November

November 18, 2024 @ 12:44 pm | Filed under:
an embroidered tree whose leaves are stitched in a variety of fall colors and different stitches

Design by Mary Corbett. Stitched by me in 2020.

Great post by Seth Werkheiser of Social Media Escape Club:

Think of the 1,000s of posts you’ve put on social media over the last decade. That. That’s what you’ll put on your site.

Those links you send to friends via text? Yeah, put them on your site and write about ‘em. Same with YouTube videos and albums you find on Bandcamp and Spotify.

All those “image assets” you posted on Instagram that 95% of your fans didn’t even see? Put those on your website.

The interviews, and bits of press you’ve gotten? Put them on your website.

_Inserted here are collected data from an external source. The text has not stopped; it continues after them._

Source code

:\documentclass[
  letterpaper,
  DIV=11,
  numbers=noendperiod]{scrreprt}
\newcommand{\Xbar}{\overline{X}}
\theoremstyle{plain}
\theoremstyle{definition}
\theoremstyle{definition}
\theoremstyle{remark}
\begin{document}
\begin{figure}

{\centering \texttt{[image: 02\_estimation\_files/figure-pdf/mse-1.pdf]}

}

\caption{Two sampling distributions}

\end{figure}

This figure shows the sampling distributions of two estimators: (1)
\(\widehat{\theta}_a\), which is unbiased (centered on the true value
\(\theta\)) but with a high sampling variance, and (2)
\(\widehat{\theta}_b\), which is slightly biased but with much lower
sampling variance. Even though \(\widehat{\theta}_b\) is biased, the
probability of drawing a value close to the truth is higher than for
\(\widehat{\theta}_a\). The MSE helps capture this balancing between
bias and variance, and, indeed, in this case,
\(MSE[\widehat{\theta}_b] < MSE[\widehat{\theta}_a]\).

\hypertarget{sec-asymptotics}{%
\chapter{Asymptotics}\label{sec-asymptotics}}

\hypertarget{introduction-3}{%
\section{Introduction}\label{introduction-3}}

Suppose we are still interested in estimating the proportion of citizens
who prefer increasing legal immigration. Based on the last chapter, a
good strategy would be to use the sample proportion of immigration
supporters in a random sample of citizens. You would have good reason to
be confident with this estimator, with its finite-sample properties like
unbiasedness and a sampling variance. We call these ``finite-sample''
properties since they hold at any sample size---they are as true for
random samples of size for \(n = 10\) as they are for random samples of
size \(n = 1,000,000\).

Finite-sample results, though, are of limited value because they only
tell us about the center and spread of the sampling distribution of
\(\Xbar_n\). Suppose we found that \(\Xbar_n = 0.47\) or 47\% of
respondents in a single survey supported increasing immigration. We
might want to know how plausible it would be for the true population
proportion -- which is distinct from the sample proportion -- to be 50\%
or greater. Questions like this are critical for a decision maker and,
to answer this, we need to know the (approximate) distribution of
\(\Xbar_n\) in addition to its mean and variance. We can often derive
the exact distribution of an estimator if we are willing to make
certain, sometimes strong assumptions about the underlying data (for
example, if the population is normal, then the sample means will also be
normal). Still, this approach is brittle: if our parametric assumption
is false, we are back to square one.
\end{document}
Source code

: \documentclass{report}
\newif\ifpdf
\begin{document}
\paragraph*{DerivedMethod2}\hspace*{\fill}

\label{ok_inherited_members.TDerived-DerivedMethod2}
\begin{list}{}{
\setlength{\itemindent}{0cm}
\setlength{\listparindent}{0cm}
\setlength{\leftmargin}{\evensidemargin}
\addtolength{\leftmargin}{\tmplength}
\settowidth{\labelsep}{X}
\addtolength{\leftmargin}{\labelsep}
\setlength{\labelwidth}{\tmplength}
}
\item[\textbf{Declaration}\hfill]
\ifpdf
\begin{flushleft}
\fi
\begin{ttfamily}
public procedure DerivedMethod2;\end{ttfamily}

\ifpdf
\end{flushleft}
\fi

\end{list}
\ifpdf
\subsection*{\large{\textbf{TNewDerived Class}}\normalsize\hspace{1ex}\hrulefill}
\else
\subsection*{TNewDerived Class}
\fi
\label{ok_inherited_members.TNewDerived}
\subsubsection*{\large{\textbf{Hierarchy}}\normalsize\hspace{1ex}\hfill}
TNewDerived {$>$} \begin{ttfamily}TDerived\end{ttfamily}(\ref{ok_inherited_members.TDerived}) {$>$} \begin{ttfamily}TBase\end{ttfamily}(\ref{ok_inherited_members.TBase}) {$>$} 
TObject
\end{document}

He reminded me of the MANY MANY times I’ve thought: I should start grabbing my old Instagram pics and reposting them on the blog. So consider these grabbed: a few glimpses of November 2020 (because the leaves caught my eye as I scrolled down my own feed).

real leaves I stitched together for fun

 

Klickitat Street, probably

Reminder upon reminder: the autumn leaves hoop (a beautiful Mary Corbett design that I thoroughly enjoyed stitching) is sitting in a pile with about 30 other finished pieces of embroidery that I haven’t bothered to hang in the new house! Eek. We’ve been here for over a year. Every time I think about it (which honestly hasn’t been often), I’ll think: oh but maybe we should paint that wall first. WHICH wall? I don’t even know. This one, I guess.

Notice your secret wishes, write them down

November 11, 2024 @ 9:04 am | Filed under:

There’s a slip of paper I stick on the first page of a new notebook, moving it from book to book as I fill them up.


Dreams
Memories
Zero drafts
Project notes
Obsessions
Feelings
Experiences
Questions
Observations

A list to remind me what the notebook is for. Funny: I forgot to include Quotes, even though all my notebooks are filled with lines & passages copied from things I’ve read. Really my most reliable starting point.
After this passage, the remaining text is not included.